A named list containing data, functions, line, and test.

data

An n\(\times\) p+1 dataframe containing the simulated data. The first column contains the response, with all subsequent columns containing the covariates.

functions

A list of length p containing the true functions.

line

A character vector of length p containing the type of function used.

test

An test.n\(\times\) p+1 dataframe containing the simulated test data.

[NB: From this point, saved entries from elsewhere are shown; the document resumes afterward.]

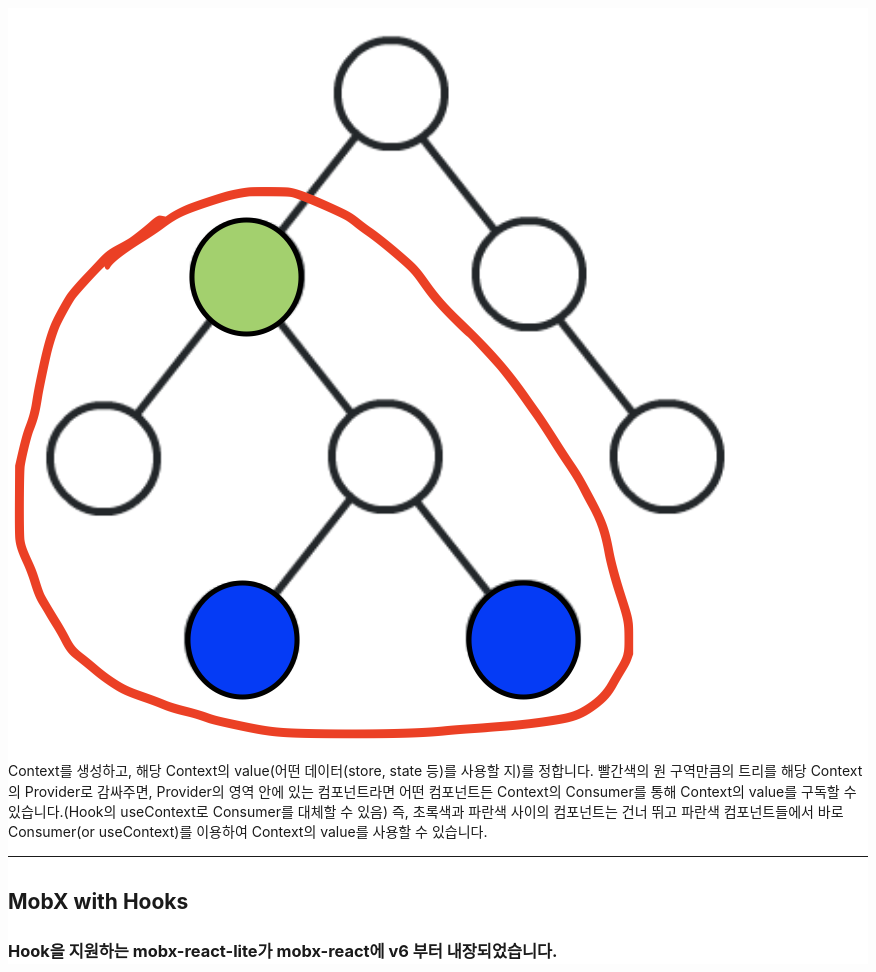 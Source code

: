 ![Tree2](./tree2.png)

Context를 생성하고, 해당 Context의 value(어떤 데이터(store, state 등)를 사용할 지)를 정합니다.
빨간색의 원 구역만큼의 트리를 해당 Context의 Provider로 감싸주면, Provider의 영역 안에 있는 컴포넌트라면 어떤 컴포넌트든 Context의 Consumer를 통해 Context의 value를 구독할 수 있습니다.(Hook의 useContext로 Consumer를 대체할 수 있음)
즉, 초록색과 파란색 사이의 컴포넌트는 건너 뛰고 파란색 컴포넌트들에서 바로 Consumer(or useContext)를 이용하여 Context의 value를 사용할 수 있습니다.

---

## MobX with Hooks

### Hook을 지원하는 mobx-react-lite가 mobx-react에 v6 부터 내장되었습니다.
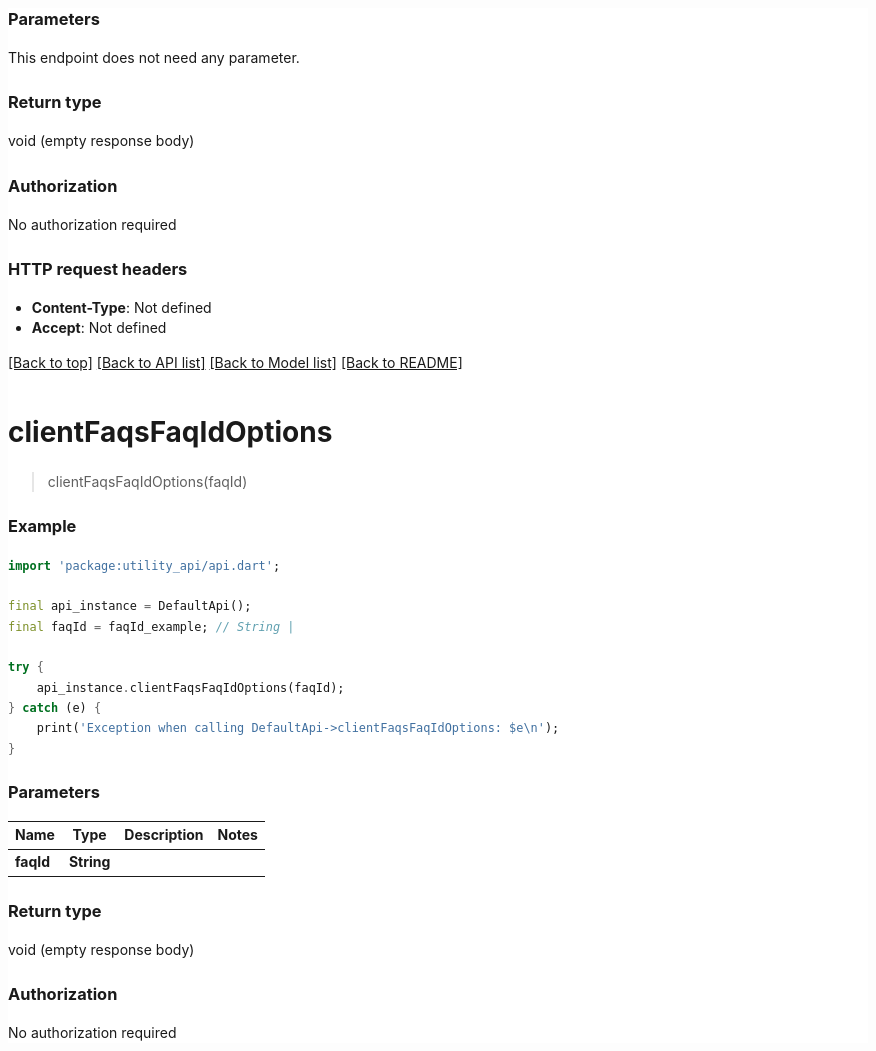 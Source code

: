 ### Parameters
This endpoint does not need any parameter.

### Return type

void (empty response body)

### Authorization

No authorization required

### HTTP request headers

 - **Content-Type**: Not defined
 - **Accept**: Not defined

[[Back to top]](#) [[Back to API list]](../README.md#documentation-for-api-endpoints) [[Back to Model list]](../README.md#documentation-for-models) [[Back to README]](../README.md)

# **clientFaqsFaqIdOptions**
> clientFaqsFaqIdOptions(faqId)



### Example
```dart
import 'package:utility_api/api.dart';

final api_instance = DefaultApi();
final faqId = faqId_example; // String | 

try {
    api_instance.clientFaqsFaqIdOptions(faqId);
} catch (e) {
    print('Exception when calling DefaultApi->clientFaqsFaqIdOptions: $e\n');
}
```

### Parameters

Name | Type | Description  | Notes
------------- | ------------- | ------------- | -------------
 **faqId** | **String**|  | 

### Return type

void (empty response body)

### Authorization

No authorization required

The first column contains the response, with all subsequent columns containing the covariates.

Details

This function creates simulated datasets to illustrate the use of gam3. The covariates are sampled uniformly over $[0, 1]$, and their associated functions are randomly chosen from polynomial, linear, exponential, logarithmic, sinusoidal, and zero using weights provided in the probs argument.

Examples

set.seed(2018) probs <- c(0.1, 0.1, 0.1, 0.1, 0.1, 0.5) simulated_data <- gamSim2(n = 100, p = 1, test.n = 20, sigma = 0.1, probs = probs) # -1*2*x*sin(2.70259540737607*pi * x^2 - 1.3270146084221) sin.fun <- function(x) eval(parse(text = simulated_data$functions[[1]])) truth <- sin.fun(seq(0, 1, length.out = 100)) truth <- truth/diff(range(truth)) plot(simulated_data$data[, 2], simulated_data$data[, 1])
lines(seq(0, 1, length.out = 100), truth, col = "red")